あの子よりもユーリの方が髪の毛にコシがあって
少し強めに編み込まないと
すぐにほどけてきてしまいそうだ」
痛かったらすぐに言うんだよ、と
楽しげに私のサイドの髪の毛を
どんどん編み込んでいくと
あっという間にハーフアップにしてくれた。
うーん、見えていないはずなのに
相変わらず器用な人だ。
綺麗にまとまっていますよ、という
レジナスさんの感想にリオン様が
満足げにお茶を飲んで一息ついた。
あっ、今だ。
今日会った時から今までずっと、
いつ切り出そうかと思っていたので
急いで声を上げた。
「リオン様、だいじなおはなしがあります。

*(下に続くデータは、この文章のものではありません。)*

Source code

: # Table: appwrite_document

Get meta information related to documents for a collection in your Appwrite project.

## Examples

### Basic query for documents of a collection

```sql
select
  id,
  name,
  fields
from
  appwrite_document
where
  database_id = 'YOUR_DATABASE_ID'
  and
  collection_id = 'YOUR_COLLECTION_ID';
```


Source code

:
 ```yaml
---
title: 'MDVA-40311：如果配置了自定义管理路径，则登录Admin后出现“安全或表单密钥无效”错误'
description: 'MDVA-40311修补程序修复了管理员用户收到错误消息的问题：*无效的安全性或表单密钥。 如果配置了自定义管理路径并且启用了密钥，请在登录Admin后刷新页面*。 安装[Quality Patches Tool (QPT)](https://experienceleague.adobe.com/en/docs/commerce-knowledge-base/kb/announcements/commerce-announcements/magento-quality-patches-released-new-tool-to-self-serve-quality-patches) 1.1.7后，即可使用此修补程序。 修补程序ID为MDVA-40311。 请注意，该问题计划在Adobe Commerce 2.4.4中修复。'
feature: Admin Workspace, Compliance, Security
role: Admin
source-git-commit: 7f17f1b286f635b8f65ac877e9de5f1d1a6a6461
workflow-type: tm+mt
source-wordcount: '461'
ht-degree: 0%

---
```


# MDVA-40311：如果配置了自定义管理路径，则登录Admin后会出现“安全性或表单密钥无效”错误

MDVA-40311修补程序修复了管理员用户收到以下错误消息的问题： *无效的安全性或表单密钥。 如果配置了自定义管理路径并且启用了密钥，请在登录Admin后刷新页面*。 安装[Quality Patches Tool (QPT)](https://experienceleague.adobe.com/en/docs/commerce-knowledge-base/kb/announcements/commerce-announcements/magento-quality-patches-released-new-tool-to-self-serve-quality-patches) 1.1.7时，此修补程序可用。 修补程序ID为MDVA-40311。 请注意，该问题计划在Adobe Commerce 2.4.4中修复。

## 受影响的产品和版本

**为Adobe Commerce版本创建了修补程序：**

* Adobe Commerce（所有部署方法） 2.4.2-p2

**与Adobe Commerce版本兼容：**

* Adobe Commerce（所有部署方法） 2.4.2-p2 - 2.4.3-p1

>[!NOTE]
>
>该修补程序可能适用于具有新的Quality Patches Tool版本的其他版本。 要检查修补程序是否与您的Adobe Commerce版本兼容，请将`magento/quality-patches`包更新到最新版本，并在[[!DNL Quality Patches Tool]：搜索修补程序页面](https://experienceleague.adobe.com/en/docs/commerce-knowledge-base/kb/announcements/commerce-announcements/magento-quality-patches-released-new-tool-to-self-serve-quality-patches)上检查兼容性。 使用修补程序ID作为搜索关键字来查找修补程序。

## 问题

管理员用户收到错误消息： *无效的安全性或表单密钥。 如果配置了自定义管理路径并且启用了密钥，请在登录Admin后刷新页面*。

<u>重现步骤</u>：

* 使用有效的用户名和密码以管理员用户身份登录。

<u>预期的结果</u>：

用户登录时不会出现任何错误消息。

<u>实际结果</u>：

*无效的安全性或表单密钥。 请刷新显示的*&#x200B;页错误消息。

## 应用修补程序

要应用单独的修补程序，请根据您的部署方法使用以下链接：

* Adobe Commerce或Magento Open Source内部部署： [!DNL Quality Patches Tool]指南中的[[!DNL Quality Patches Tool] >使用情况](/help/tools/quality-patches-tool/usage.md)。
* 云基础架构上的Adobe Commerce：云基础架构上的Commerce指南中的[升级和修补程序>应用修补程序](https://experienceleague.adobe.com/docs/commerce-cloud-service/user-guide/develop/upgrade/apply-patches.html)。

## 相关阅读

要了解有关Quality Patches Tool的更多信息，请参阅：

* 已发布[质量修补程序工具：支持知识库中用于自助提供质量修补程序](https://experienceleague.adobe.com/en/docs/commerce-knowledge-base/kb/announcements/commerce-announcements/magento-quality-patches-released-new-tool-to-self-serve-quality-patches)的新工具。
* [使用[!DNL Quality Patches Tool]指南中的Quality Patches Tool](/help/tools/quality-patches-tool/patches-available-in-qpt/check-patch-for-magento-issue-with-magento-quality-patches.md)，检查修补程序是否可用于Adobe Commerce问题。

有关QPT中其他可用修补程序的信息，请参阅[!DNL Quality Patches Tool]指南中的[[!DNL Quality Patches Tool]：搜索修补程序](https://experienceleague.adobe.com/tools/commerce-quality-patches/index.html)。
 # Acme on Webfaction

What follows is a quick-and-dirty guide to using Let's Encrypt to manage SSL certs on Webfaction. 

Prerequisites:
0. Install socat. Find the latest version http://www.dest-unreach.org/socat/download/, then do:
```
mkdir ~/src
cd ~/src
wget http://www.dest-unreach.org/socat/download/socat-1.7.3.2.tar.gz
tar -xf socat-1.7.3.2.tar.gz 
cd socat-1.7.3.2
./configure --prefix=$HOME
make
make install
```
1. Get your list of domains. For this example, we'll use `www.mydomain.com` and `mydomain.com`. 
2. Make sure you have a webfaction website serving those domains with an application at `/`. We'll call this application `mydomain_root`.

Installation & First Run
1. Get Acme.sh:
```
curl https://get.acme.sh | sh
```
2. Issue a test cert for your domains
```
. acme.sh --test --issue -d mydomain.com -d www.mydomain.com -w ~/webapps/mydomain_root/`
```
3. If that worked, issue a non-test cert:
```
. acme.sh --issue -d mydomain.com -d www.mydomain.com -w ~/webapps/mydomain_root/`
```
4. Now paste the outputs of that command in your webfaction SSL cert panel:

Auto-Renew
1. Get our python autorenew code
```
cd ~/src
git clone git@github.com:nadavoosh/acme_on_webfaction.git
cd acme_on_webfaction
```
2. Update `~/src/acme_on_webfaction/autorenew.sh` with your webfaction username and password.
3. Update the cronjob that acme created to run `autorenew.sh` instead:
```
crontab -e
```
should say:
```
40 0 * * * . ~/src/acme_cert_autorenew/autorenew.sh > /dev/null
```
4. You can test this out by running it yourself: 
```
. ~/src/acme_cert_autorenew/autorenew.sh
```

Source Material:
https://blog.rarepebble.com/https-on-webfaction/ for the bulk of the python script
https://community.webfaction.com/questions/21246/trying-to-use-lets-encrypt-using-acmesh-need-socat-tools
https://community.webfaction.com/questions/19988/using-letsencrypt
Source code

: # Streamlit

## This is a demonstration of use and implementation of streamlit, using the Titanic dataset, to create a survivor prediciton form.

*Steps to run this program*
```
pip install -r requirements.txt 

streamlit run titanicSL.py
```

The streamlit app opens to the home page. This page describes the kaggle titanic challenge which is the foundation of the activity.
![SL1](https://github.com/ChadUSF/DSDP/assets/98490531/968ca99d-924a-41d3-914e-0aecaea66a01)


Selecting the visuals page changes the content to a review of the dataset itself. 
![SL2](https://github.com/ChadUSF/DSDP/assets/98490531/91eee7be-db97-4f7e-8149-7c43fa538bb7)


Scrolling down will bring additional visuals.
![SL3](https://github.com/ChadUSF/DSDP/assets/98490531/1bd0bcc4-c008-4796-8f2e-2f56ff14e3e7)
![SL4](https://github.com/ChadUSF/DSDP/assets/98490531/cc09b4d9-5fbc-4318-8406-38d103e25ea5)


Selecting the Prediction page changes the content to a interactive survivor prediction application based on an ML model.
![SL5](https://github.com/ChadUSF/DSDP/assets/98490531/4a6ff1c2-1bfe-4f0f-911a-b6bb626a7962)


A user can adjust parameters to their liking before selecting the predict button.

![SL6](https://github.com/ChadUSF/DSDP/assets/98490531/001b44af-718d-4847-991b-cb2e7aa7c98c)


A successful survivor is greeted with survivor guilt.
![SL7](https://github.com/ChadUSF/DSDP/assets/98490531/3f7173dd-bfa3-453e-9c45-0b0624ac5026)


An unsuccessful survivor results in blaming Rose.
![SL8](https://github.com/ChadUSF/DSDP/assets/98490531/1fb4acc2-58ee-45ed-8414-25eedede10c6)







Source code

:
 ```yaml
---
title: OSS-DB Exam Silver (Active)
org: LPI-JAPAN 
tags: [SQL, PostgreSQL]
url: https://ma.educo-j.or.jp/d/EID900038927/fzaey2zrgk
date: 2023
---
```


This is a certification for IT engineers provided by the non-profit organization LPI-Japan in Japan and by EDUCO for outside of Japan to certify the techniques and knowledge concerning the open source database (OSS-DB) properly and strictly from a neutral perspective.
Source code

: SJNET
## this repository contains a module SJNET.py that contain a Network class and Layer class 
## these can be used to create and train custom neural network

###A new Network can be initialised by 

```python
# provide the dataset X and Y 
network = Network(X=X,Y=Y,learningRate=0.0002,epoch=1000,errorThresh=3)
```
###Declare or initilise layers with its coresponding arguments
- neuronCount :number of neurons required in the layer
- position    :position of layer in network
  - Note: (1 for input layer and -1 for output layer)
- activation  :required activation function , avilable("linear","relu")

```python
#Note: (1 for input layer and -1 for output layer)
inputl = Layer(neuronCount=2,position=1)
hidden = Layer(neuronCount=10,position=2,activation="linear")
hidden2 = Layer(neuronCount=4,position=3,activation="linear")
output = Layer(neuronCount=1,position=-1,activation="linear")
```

」
・・・・・・・・・・・・・・・・・・
その日のユーリは、僕に会った時から
なんだか様子がおかしかった。
いつものように挨拶をして
お茶とお菓子を食べながら会話を楽しむ。
最近ユーリは王宮のあちこちへ出向き
色々と癒しの力を使う練習をしているので
そのことを楽しげに教えてくれる。
乳の出が良くなった乳牛の、
おいしいミルクを分けてもらった話。
癒しと豊穣の力で色鮮やかに
大輪の花をつけたバラを庭師から
お礼にお裾分けしてもらった話。
みんなのお役に立てているようで
嬉しいです、と声が弾んでいる。
嬉しそうな笑顔が見えるようだ。
でもそんな会話の端々に
やっぱり何か言いたそうな、
そわそわしている雰囲気を感じる。
一体どうしたというのだろう。
落ち着かせようと、昔よくカティヤに
してあげていたように
僕の膝の上に抱き上げて、
髪の毛をいじってあげた。
当時のカティヤより大きいユーリには
ちょっと子ども扱いが過ぎるかなと思ったけど、
気持ちよさそうに僕に身を預けてくれたので
髪の毛を編み込んでいく。
ユーリの髪の毛はするすると
ビロードのようななめらかでコシのある
手触りが心地良く、
ずっと触っていたいくらいだった。
そういえばレジナスが毎回ユーリを
椅子に座らせるたびに彼女の頭を
ひと撫でしているけど、
なんとなくその気持ちが分かった気がする。
髪の毛を編み終わってお茶を飲み、
レジナスのその様子を思い出して
くすりと小さな笑いをこぼした時だった。
「だいじなおはなしがあります」
ユーリがいつもより少し舌ったらずな
硬い声音で僕に話しかけてきたのだった。